University of Southampton wins top prize at national engineering competition
A medical device that can isolate stem cells to mend fractures and a gold medal winning sled are two cutting-edge inventions by scientists at the University of Southampton which have been recognised with prestigious national prizes at the Engineer Technology and Innovation Awards.
The 'orthopaedic stem cell concentrator’, which improves the success of surgery for hard to heal fractures, won both the top Grand Prix and the Medical Technology awards.

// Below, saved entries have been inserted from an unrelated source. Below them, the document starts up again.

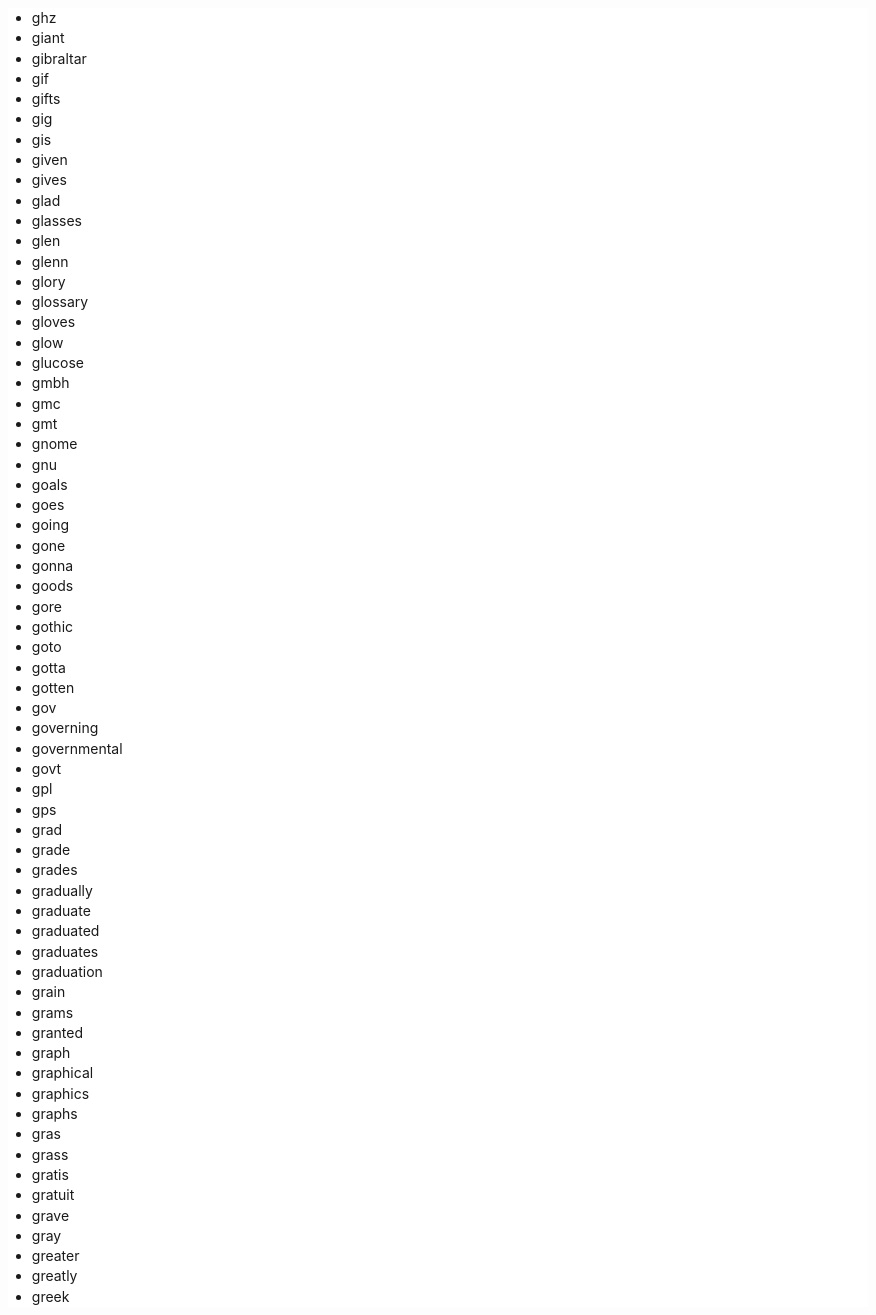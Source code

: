 - ghz
- giant
- gibraltar
- gif
- gifts
- gig
- gis
- given
- gives
- glad
- glasses
- glen
- glenn
- glory
- glossary
- gloves
- glow
- glucose
- gmbh
- gmc
- gmt
- gnome
- gnu
- goals
- goes
- going
- gone
- gonna
- goods
- gore
- gothic
- goto
- gotta
- gotten
- gov
- governing
- governmental
- govt
- gpl
- gps
- grad
- grade
- grades
- gradually
- graduate
- graduated
- graduates
- graduation
- grain
- grams
- granted
- graph
- graphical
- graphics
- graphs
- gras
- grass
- gratis
- gratuit
- grave
- gray
- greater
- greatly
- greek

The device, developed by scientists at the University’s Faculty of Medicine and Smith & Nephew, in collaboration with clinicians at Southampton University Hospital NHS Trust, produces concentrated stem cells from a bone marrow sample taken during surgery, which are then reintroduced to the fracture to aid the healing process.

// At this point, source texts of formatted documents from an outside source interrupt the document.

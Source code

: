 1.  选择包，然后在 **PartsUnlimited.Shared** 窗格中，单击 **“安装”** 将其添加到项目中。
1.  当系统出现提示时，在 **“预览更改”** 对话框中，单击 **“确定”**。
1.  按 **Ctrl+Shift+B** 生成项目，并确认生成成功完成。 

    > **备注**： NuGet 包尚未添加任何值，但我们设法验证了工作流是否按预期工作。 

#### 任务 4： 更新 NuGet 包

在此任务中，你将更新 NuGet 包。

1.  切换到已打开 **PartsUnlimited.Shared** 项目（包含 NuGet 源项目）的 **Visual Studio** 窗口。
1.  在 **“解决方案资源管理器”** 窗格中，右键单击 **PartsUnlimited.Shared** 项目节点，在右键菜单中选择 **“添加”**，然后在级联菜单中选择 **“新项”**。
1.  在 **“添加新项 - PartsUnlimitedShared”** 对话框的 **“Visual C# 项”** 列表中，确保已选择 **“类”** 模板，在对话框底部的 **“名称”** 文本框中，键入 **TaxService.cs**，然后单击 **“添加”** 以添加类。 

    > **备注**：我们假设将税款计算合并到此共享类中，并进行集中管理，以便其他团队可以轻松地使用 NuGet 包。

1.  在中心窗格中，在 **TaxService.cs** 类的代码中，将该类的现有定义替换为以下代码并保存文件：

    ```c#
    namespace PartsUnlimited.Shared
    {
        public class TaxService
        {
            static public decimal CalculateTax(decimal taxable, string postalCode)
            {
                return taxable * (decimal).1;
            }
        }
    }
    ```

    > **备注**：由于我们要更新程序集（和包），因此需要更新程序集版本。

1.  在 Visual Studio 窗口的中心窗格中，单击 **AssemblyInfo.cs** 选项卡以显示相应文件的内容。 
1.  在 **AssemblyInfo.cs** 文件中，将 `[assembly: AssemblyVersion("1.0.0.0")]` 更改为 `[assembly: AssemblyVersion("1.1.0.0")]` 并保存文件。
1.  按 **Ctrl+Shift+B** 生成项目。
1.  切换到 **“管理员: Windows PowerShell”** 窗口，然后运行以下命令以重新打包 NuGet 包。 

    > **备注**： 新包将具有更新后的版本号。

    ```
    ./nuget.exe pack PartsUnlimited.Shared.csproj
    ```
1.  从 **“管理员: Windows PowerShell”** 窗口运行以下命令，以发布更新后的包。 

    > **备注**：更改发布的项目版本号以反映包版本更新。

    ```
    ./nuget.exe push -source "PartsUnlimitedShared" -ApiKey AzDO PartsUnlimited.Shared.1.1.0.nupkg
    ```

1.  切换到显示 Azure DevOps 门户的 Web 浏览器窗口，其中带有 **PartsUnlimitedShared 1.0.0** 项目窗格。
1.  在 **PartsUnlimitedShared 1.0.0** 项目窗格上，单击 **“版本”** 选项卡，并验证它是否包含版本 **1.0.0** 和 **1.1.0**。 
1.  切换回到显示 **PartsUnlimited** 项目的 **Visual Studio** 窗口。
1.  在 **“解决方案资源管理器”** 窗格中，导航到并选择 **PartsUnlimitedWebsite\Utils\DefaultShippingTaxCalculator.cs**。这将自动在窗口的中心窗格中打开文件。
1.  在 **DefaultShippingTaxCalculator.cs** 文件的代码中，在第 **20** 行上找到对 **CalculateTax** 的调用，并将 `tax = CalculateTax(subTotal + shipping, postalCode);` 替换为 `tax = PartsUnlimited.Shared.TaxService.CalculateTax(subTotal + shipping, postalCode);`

“This was a fantastic example of cross-sector collaboration on technology in one of the UK’s key emerging technology sectors,” commented Jon Excell, editor of The Engineer and chairman of the judging panel. “It could potentially make an enormous difference to many people’s lives.”
Richard Oreffo, professor of musculoskeletal science, who led the project, comments: “We are delighted to have won this award. This invention was developed by a truly collaborative partnership between stem cell biologists, clinicians and engineers. It could transform orthopaedic practise once successfully applied in hospital operating theatres, helping patients recover from severe fractures more effectively."

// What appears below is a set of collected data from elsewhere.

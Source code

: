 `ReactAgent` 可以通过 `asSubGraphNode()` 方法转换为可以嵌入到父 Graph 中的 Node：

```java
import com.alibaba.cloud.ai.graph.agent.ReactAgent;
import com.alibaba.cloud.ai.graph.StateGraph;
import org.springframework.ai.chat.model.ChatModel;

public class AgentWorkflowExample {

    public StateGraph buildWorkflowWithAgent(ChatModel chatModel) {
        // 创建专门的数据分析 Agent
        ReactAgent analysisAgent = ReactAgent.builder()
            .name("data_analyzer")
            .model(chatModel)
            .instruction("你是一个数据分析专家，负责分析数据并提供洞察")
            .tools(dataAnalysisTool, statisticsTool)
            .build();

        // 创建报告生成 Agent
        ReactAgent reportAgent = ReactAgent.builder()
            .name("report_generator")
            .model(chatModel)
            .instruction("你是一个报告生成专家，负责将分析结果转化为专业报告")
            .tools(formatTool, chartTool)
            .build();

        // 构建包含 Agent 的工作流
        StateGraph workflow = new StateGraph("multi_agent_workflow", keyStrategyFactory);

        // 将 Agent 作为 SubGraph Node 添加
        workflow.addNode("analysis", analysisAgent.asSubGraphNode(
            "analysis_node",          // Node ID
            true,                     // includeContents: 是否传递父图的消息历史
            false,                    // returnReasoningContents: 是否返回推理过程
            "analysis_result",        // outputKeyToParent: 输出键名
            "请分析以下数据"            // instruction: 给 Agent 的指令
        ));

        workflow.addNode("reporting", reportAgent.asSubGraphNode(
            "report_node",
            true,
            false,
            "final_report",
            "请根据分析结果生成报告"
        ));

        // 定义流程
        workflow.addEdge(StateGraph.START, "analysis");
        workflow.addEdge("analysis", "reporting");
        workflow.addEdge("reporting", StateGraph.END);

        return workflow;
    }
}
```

The University of Southampton, along with British Skeleton Association, UK Sport, Sheffield Hallam University and BAE Systems, was also named winner of the Sports Technology category for Project Blackroc, which helped Amy Williams win the Gold medal at this year’s winter Olympics.
Project Blackroc was led by two University of Southampton Engineering Doctorate (EngD) students, Rachel Blackburn and James Roche, supported by UK Sport as part of its research and innovation team’s work with British Skeleton, who co designed Amy’s sled, affectionately known as ‘Arthur’. The four-year project, involving colleagues from the University’s School of Engineering Sciences and the Performance Sports Engineering Lab, combined experimental work, the latest computational analysis techniques, and included comprehensive aerodynamics testing in the University’s RJ Mitchell wind tunnel.
Professor Stephen Turnock, who was James and Rachel’s PhD supervisor, says: “This project illustrated the vital importance of partnerships between academia and industry as well as quite how capable our University engineering graduates are at delivering engineering solutions that are at the leading edge of design and innovation.”